§ **TRY IT**:
Please print out the entries below unchanged and skip the images.

Source texts of formatted documents
--- START ---

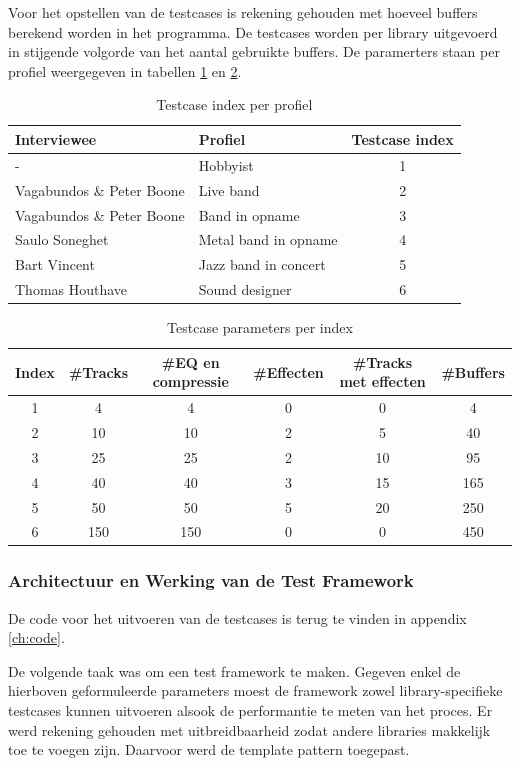 Voor het opstellen van de testcases is rekening gehouden met hoeveel buffers berekend worden in het programma. De testcases worden per library uitgevoerd in stijgende volgorde van het aantal gebruikte buffers. De paramerters staan per profiel weergegeven in tabellen \ref{tab:profielen} en \ref{tab:parameters}. 

\begin{table}[]
\begin{tabular}{ll|c}
\textbf{Interviewee} & \textbf{Profiel} & \textbf{Testcase index} \\ \hline
- & Hobbyist & 1 \\
Vagabundos \& Peter Boone & Live band & 2 \\
Vagabundos \& Peter Boone & Band in opname & 3 \\
Saulo Soneghet & Metal band in opname & 4 \\
Bart Vincent & Jazz band in concert & 5 \\
Thomas Houthave & Sound designer & 6 \\ \hline
\end{tabular}
\caption{Testcase index per profiel}
\label{tab:profielen}
\end{table}

\begin{table}[]
\begin{tabular}{c|cccc|c}
\textbf{Index} & \textbf{\#Tracks} & \textbf{\#EQ en compressie} & \textbf{\#Effecten} & \textbf{\#Tracks met effecten} & \textbf{\#Buffers} \\ \hline
1 & 4 & 4 & 0 & 0 & 4 \\
2 & 10 & 10 & 2 & 5 & 40 \\
3 & 25 & 25 & 2 & 10 & 95 \\
4 & 40 & 40 & 3 & 15 & 165 \\
5 & 50 & 50 & 5 & 20 & 250 \\
6 & 150 & 150 & 0 & 0 & 450 
\end{tabular}
\caption{Testcase parameters per index}
\label{tab:parameters}
\end{table}

\subsubsection{Architectuur en Werking van de Test Framework}

De code voor het uitvoeren van de testcases is terug te vinden in appendix \ref{ch:code}.

De volgende taak was om een test framework te maken. Gegeven enkel de hierboven geformuleerde parameters moest de framework zowel library-specifieke testcases kunnen uitvoeren alsook de performantie te meten van het proces. Er werd rekening gehouden met uitbreidbaarheid zodat andere libraries makkelijk toe te voegen zijn. Daarvoor werd de template pattern toegepast.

--- END ---

§ **PROBLEM SOLUTION**:
 Voor het opstellen van de testcases is rekening gehouden met hoeveel buffers berekend worden in het programma. De testcases worden per library uitgevoerd in stijgende volgorde van het aantal gebruikte buffers. De paramerters staan per profiel weergegeven in tabellen \ref{tab:profielen} en \ref{tab:parameters}. 

\begin{table}[]
\begin{tabular}{ll|c}
\textbf{Interviewee} & \textbf{Profiel} & \textbf{Testcase index} \\ \hline
- & Hobbyist & 1 \\
Vagabundos \& Peter Boone & Live band & 2 \\
Vagabundos \& Peter Boone & Band in opname & 3 \\
Saulo Soneghet & Metal band in opname & 4 \\
Bart Vincent & Jazz band in concert & 5 \\
Thomas Houthave & Sound designer & 6 \\ \hline
\end{tabular}
\caption{Testcase index per profiel}
\label{tab:profielen}
\end{table}

\begin{table}[]
\begin{tabular}{c|cccc|c}
\textbf{Index} & \textbf{\#Tracks} & \textbf{\#EQ en compressie} & \textbf{\#Effecten} & \textbf{\#Tracks met effecten} & \textbf{\#Buffers} \\ \hline
1 & 4 & 4 & 0 & 0 & 4 \\
2 & 10 & 10 & 2 & 5 & 40 \\
3 & 25 & 25 & 2 & 10 & 95 \\
4 & 40 & 40 & 3 & 15 & 165 \\
5 & 50 & 50 & 5 & 20 & 250 \\
6 & 150 & 150 & 0 & 0 & 450 
\end{tabular}
\caption{Testcase parameters per index}
\label{tab:parameters}
\end{table}

\subsubsection{Architectuur en Werking van de Test Framework}

De code voor het uitvoeren van de testcases is terug te vinden in appendix \ref{ch:code}.

De volgende taak was om een test framework te maken. Gegeven enkel de hierboven geformuleerde parameters moest de framework zowel library-specifieke testcases kunnen uitvoeren alsook de performantie te meten van het proces. Er werd rekening gehouden met uitbreidbaarheid zodat andere libraries makkelijk toe te voegen zijn. Daarvoor werd de template pattern toegepast.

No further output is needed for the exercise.